## Your instructions
Write all entries out exactly, images excluded.

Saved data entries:
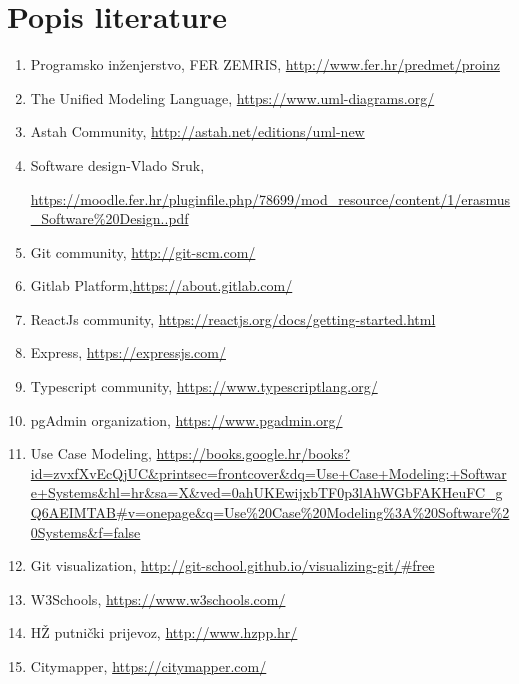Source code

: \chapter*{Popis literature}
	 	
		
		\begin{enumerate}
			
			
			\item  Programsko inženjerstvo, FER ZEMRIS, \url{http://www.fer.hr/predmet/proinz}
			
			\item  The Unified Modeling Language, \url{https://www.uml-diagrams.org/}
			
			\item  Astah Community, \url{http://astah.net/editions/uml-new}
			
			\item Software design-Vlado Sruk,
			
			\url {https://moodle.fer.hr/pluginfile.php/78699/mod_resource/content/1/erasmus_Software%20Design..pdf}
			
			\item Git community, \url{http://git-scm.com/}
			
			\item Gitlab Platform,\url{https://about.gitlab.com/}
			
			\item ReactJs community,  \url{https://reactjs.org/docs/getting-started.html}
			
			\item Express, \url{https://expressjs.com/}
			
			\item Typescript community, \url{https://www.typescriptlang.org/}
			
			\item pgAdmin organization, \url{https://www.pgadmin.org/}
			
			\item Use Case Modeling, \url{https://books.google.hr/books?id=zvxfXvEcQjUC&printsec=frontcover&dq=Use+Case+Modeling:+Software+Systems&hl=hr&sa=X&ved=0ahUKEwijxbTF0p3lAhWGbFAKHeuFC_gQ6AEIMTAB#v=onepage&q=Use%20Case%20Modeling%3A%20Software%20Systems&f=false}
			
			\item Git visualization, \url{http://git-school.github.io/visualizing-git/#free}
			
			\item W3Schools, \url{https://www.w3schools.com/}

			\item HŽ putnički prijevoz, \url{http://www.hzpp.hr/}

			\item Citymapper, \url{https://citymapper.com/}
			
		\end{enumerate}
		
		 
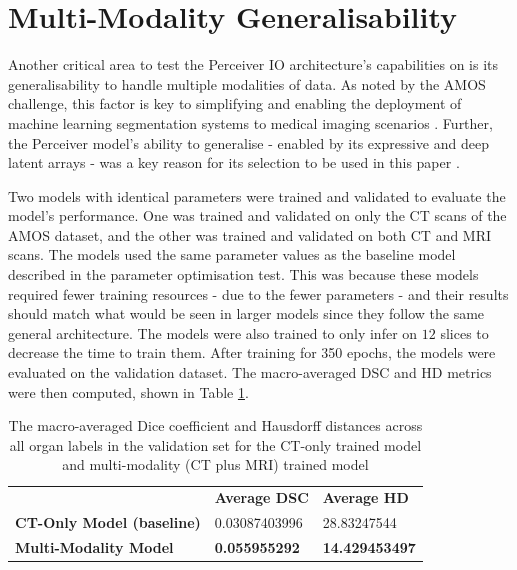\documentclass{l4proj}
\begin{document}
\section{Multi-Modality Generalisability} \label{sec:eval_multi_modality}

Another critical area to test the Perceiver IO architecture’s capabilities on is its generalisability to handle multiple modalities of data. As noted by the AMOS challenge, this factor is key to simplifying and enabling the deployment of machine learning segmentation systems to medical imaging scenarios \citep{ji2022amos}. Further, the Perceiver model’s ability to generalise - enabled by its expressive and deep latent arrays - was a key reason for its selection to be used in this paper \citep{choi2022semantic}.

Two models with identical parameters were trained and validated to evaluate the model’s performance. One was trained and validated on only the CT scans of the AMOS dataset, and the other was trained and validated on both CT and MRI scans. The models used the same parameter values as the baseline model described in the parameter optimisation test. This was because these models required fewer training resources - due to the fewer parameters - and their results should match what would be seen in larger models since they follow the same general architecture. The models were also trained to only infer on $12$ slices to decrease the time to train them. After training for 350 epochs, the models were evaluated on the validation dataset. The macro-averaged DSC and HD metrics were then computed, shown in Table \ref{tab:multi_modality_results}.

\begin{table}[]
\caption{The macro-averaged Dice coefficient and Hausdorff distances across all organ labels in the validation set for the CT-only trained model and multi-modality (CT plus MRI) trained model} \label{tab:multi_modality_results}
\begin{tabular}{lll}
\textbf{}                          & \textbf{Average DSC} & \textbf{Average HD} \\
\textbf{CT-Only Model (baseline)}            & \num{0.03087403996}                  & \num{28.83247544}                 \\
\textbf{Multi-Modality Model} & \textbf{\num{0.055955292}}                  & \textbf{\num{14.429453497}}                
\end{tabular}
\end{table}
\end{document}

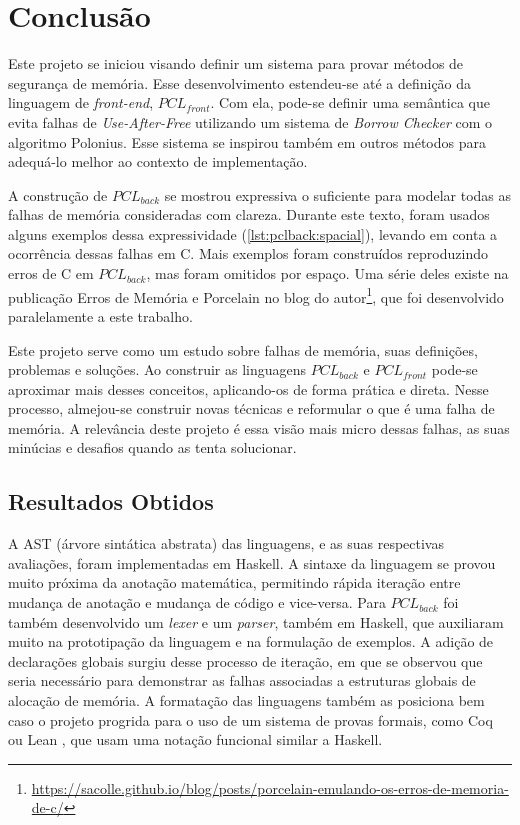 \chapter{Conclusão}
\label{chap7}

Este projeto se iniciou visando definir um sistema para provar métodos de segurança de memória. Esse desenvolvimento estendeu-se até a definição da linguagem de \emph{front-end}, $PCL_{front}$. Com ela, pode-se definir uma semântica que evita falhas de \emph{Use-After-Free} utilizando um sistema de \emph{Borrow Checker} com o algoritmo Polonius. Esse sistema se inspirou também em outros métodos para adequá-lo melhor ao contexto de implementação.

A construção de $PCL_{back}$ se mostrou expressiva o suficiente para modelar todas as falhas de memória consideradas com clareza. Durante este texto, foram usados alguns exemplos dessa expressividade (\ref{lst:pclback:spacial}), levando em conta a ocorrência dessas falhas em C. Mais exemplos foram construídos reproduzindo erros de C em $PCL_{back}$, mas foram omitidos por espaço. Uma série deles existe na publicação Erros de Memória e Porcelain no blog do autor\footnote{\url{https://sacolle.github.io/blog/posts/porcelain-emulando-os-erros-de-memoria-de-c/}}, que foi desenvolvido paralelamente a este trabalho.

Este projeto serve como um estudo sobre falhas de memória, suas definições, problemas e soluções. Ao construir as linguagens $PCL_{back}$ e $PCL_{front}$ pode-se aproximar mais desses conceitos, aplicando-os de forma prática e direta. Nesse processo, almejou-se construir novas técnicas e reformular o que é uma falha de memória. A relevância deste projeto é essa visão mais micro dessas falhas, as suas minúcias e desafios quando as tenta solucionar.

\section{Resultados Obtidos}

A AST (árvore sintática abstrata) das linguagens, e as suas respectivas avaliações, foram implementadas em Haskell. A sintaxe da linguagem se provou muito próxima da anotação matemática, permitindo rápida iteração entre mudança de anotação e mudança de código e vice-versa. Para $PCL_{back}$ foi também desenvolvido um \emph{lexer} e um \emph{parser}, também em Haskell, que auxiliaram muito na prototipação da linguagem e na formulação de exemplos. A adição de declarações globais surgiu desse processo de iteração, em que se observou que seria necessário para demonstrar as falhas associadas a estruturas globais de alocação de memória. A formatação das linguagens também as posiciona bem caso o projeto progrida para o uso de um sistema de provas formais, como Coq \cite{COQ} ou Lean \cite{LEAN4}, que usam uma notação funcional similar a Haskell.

## Result
Source code

: \chapter*{Popis literature}
	 	
		
		\begin{enumerate}
			
			
			\item  Programsko inženjerstvo, FER ZEMRIS, \url{http://www.fer.hr/predmet/proinz}
			
			\item  The Unified Modeling Language, \url{https://www.uml-diagrams.org/}
			
			\item  Astah Community, \url{http://astah.net/editions/uml-new}
			
			\item Software design-Vlado Sruk,
			
			\url {https://moodle.fer.hr/pluginfile.php/78699/mod_resource/content/1/erasmus_Software%20Design..pdf}
			
			\item Git community, \url{http://git-scm.com/}
			
			\item Gitlab Platform,\url{https://about.gitlab.com/}
			
			\item ReactJs community,  \url{https://reactjs.org/docs/getting-started.html}
			
			\item Express, \url{https://expressjs.com/}
			
			\item Typescript community, \url{https://www.typescriptlang.org/}
			
			\item pgAdmin organization, \url{https://www.pgadmin.org/}
			
			\item Use Case Modeling, \url{https://books.google.hr/books?id=zvxfXvEcQjUC&printsec=frontcover&dq=Use+Case+Modeling:+Software+Systems&hl=hr&sa=X&ved=0ahUKEwijxbTF0p3lAhWGbFAKHeuFC_gQ6AEIMTAB#v=onepage&q=Use%20Case%20Modeling%3A%20Software%20Systems&f=false}
			
			\item Git visualization, \url{http://git-school.github.io/visualizing-git/#free}
			
			\item W3Schools, \url{https://www.w3schools.com/}

			\item HŽ putnički prijevoz, \url{http://www.hzpp.hr/}

			\item Citymapper, \url{https://citymapper.com/}
			
		\end{enumerate}
		
		 
\documentclass{l4proj}
\begin{document}
\section{Multi-Modality Generalisability} \label{sec:eval_multi_modality}

Another critical area to test the Perceiver IO architecture’s capabilities on is its generalisability to handle multiple modalities of data. As noted by the AMOS challenge, this factor is key to simplifying and enabling the deployment of machine learning segmentation systems to medical imaging scenarios \citep{ji2022amos}. Further, the Perceiver model’s ability to generalise - enabled by its expressive and deep latent arrays - was a key reason for its selection to be used in this paper \citep{choi2022semantic}.

Two models with identical parameters were trained and validated to evaluate the model’s performance. One was trained and validated on only the CT scans of the AMOS dataset, and the other was trained and validated on both CT and MRI scans. The models used the same parameter values as the baseline model described in the parameter optimisation test. This was because these models required fewer training resources - due to the fewer parameters - and their results should match what would be seen in larger models since they follow the same general architecture. The models were also trained to only infer on $12$ slices to decrease the time to train them. After training for 350 epochs, the models were evaluated on the validation dataset. The macro-averaged DSC and HD metrics were then computed, shown in Table \ref{tab:multi_modality_results}.

\begin{table}[]
\caption{The macro-averaged Dice coefficient and Hausdorff distances across all organ labels in the validation set for the CT-only trained model and multi-modality (CT plus MRI) trained model} \label{tab:multi_modality_results}
\begin{tabular}{lll}
\textbf{}                          & \textbf{Average DSC} & \textbf{Average HD} \\
\textbf{CT-Only Model (baseline)}            & \num{0.03087403996}                  & \num{28.83247544}                 \\
\textbf{Multi-Modality Model} & \textbf{\num{0.055955292}}                  & \textbf{\num{14.429453497}}                
\end{tabular}
\end{table}
\end{document}

 \chapter{Conclusão}
\label{chap7}

Este projeto se iniciou visando definir um sistema para provar métodos de segurança de memória. Esse desenvolvimento estendeu-se até a definição da linguagem de \emph{front-end}, $PCL_{front}$. Com ela, pode-se definir uma semântica que evita falhas de \emph{Use-After-Free} utilizando um sistema de \emph{Borrow Checker} com o algoritmo Polonius. Esse sistema se inspirou também em outros métodos para adequá-lo melhor ao contexto de implementação.

A construção de $PCL_{back}$ se mostrou expressiva o suficiente para modelar todas as falhas de memória consideradas com clareza. Durante este texto, foram usados alguns exemplos dessa expressividade (\ref{lst:pclback:spacial}), levando em conta a ocorrência dessas falhas em C. Mais exemplos foram construídos reproduzindo erros de C em $PCL_{back}$, mas foram omitidos por espaço. Uma série deles existe na publicação Erros de Memória e Porcelain no blog do autor\footnote{\url{https://sacolle.github.io/blog/posts/porcelain-emulando-os-erros-de-memoria-de-c/}}, que foi desenvolvido paralelamente a este trabalho.

Este projeto serve como um estudo sobre falhas de memória, suas definições, problemas e soluções. Ao construir as linguagens $PCL_{back}$ e $PCL_{front}$ pode-se aproximar mais desses conceitos, aplicando-os de forma prática e direta. Nesse processo, almejou-se construir novas técnicas e reformular o que é uma falha de memória. A relevância deste projeto é essa visão mais micro dessas falhas, as suas minúcias e desafios quando as tenta solucionar.

\section{Resultados Obtidos}

A AST (árvore sintática abstrata) das linguagens, e as suas respectivas avaliações, foram implementadas em Haskell. A sintaxe da linguagem se provou muito próxima da anotação matemática, permitindo rápida iteração entre mudança de anotação e mudança de código e vice-versa. Para $PCL_{back}$ foi também desenvolvido um \emph{lexer} e um \emph{parser}, também em Haskell, que auxiliaram muito na prototipação da linguagem e na formulação de exemplos. A adição de declarações globais surgiu desse processo de iteração, em que se observou que seria necessário para demonstrar as falhas associadas a estruturas globais de alocação de memória. A formatação das linguagens também as posiciona bem caso o projeto progrida para o uso de um sistema de provas formais, como Coq \cite{COQ} ou Lean \cite{LEAN4}, que usam uma notação funcional similar a Haskell.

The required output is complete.